### [YOUR TASK]
Repeat the data exactly as given below, dropping every picture.

### [RECORDS SUPPLIED]
»»
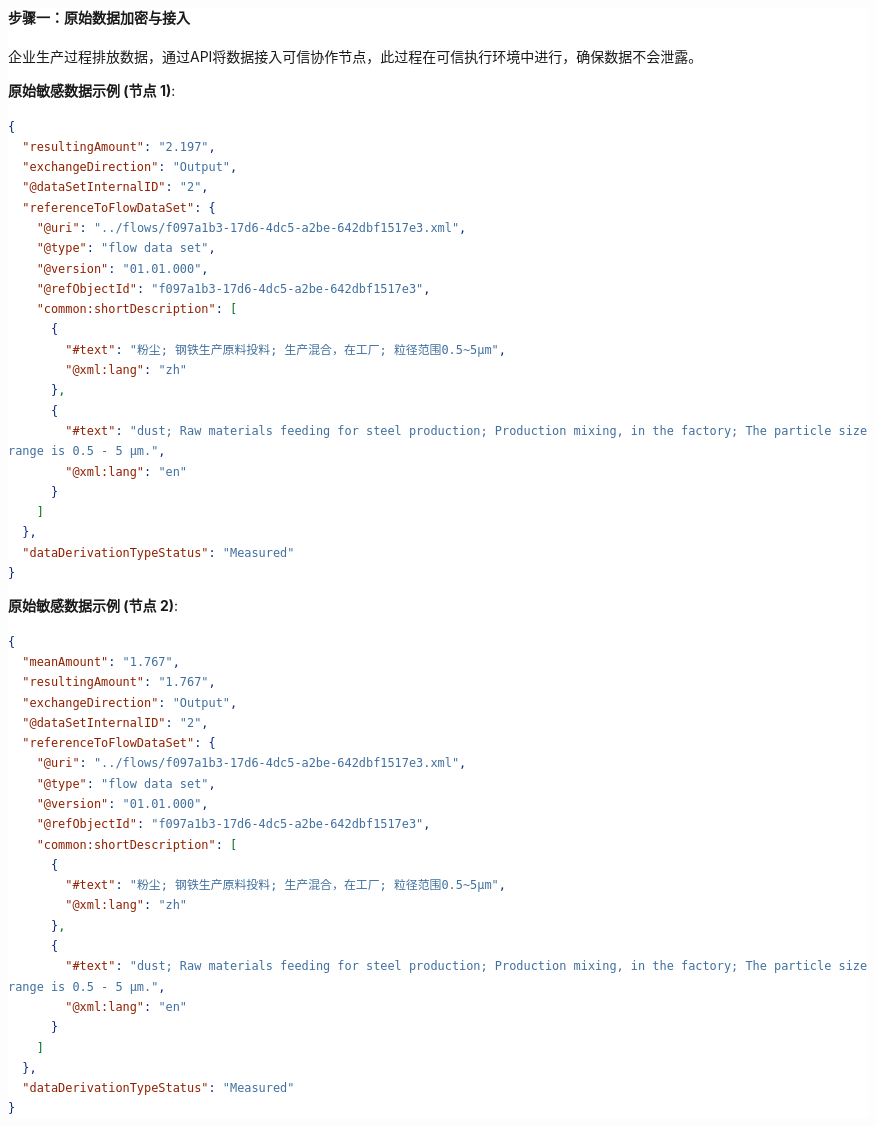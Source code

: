#### 步骤一：原始数据加密与接入

企业生产过程排放数据，通过API将数据接入可信协作节点，此过程在可信执行环境中进行，确保数据不会泄露。

**原始敏感数据示例 (节点 1)**:

```json
{
  "resultingAmount": "2.197",
  "exchangeDirection": "Output",
  "@dataSetInternalID": "2",
  "referenceToFlowDataSet": {
    "@uri": "../flows/f097a1b3-17d6-4dc5-a2be-642dbf1517e3.xml",
    "@type": "flow data set",
    "@version": "01.01.000",
    "@refObjectId": "f097a1b3-17d6-4dc5-a2be-642dbf1517e3",
    "common:shortDescription": [
      {
        "#text": "粉尘; 钢铁生产原料投料; 生产混合，在工厂; 粒径范围0.5~5μm",
        "@xml:lang": "zh"
      },
      {
        "#text": "dust; Raw materials feeding for steel production; Production mixing, in the factory; The particle size range is 0.5 - 5 μm.",
        "@xml:lang": "en"
      }
    ]
  },
  "dataDerivationTypeStatus": "Measured"
}
```

**原始敏感数据示例 (节点 2)**:

```json
{
  "meanAmount": "1.767",
  "resultingAmount": "1.767",
  "exchangeDirection": "Output",
  "@dataSetInternalID": "2",
  "referenceToFlowDataSet": {
    "@uri": "../flows/f097a1b3-17d6-4dc5-a2be-642dbf1517e3.xml",
    "@type": "flow data set",
    "@version": "01.01.000",
    "@refObjectId": "f097a1b3-17d6-4dc5-a2be-642dbf1517e3",
    "common:shortDescription": [
      {
        "#text": "粉尘; 钢铁生产原料投料; 生产混合，在工厂; 粒径范围0.5~5μm",
        "@xml:lang": "zh"
      },
      {
        "#text": "dust; Raw materials feeding for steel production; Production mixing, in the factory; The particle size range is 0.5 - 5 μm.",
        "@xml:lang": "en"
      }
    ]
  },
  "dataDerivationTypeStatus": "Measured"
}
```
««
### [EXPECTED OUTPUT]
Source code

:#### 步骤一：原始数据加密与接入

企业生产过程排放数据，通过API将数据接入可信协作节点，此过程在可信执行环境中进行，确保数据不会泄露。

**原始敏感数据示例 (节点 1)**:

```json
{
  "resultingAmount": "2.197",
  "exchangeDirection": "Output",
  "@dataSetInternalID": "2",
  "referenceToFlowDataSet": {
    "@uri": "../flows/f097a1b3-17d6-4dc5-a2be-642dbf1517e3.xml",
    "@type": "flow data set",
    "@version": "01.01.000",
    "@refObjectId": "f097a1b3-17d6-4dc5-a2be-642dbf1517e3",
    "common:shortDescription": [
      {
        "#text": "粉尘; 钢铁生产原料投料; 生产混合，在工厂; 粒径范围0.5~5μm",
        "@xml:lang": "zh"
      },
      {
        "#text": "dust; Raw materials feeding for steel production; Production mixing, in the factory; The particle size range is 0.5 - 5 μm.",
        "@xml:lang": "en"
      }
    ]
  },
  "dataDerivationTypeStatus": "Measured"
}
```

**原始敏感数据示例 (节点 2)**:

```json
{
  "meanAmount": "1.767",
  "resultingAmount": "1.767",
  "exchangeDirection": "Output",
  "@dataSetInternalID": "2",
  "referenceToFlowDataSet": {
    "@uri": "../flows/f097a1b3-17d6-4dc5-a2be-642dbf1517e3.xml",
    "@type": "flow data set",
    "@version": "01.01.000",
    "@refObjectId": "f097a1b3-17d6-4dc5-a2be-642dbf1517e3",
    "common:shortDescription": [
      {
        "#text": "粉尘; 钢铁生产原料投料; 生产混合，在工厂; 粒径范围0.5~5μm",
        "@xml:lang": "zh"
      },
      {
        "#text": "dust; Raw materials feeding for steel production; Production mixing, in the factory; The particle size range is 0.5 - 5 μm.",
        "@xml:lang": "en"
      }
    ]
  },
  "dataDerivationTypeStatus": "Measured"
}
```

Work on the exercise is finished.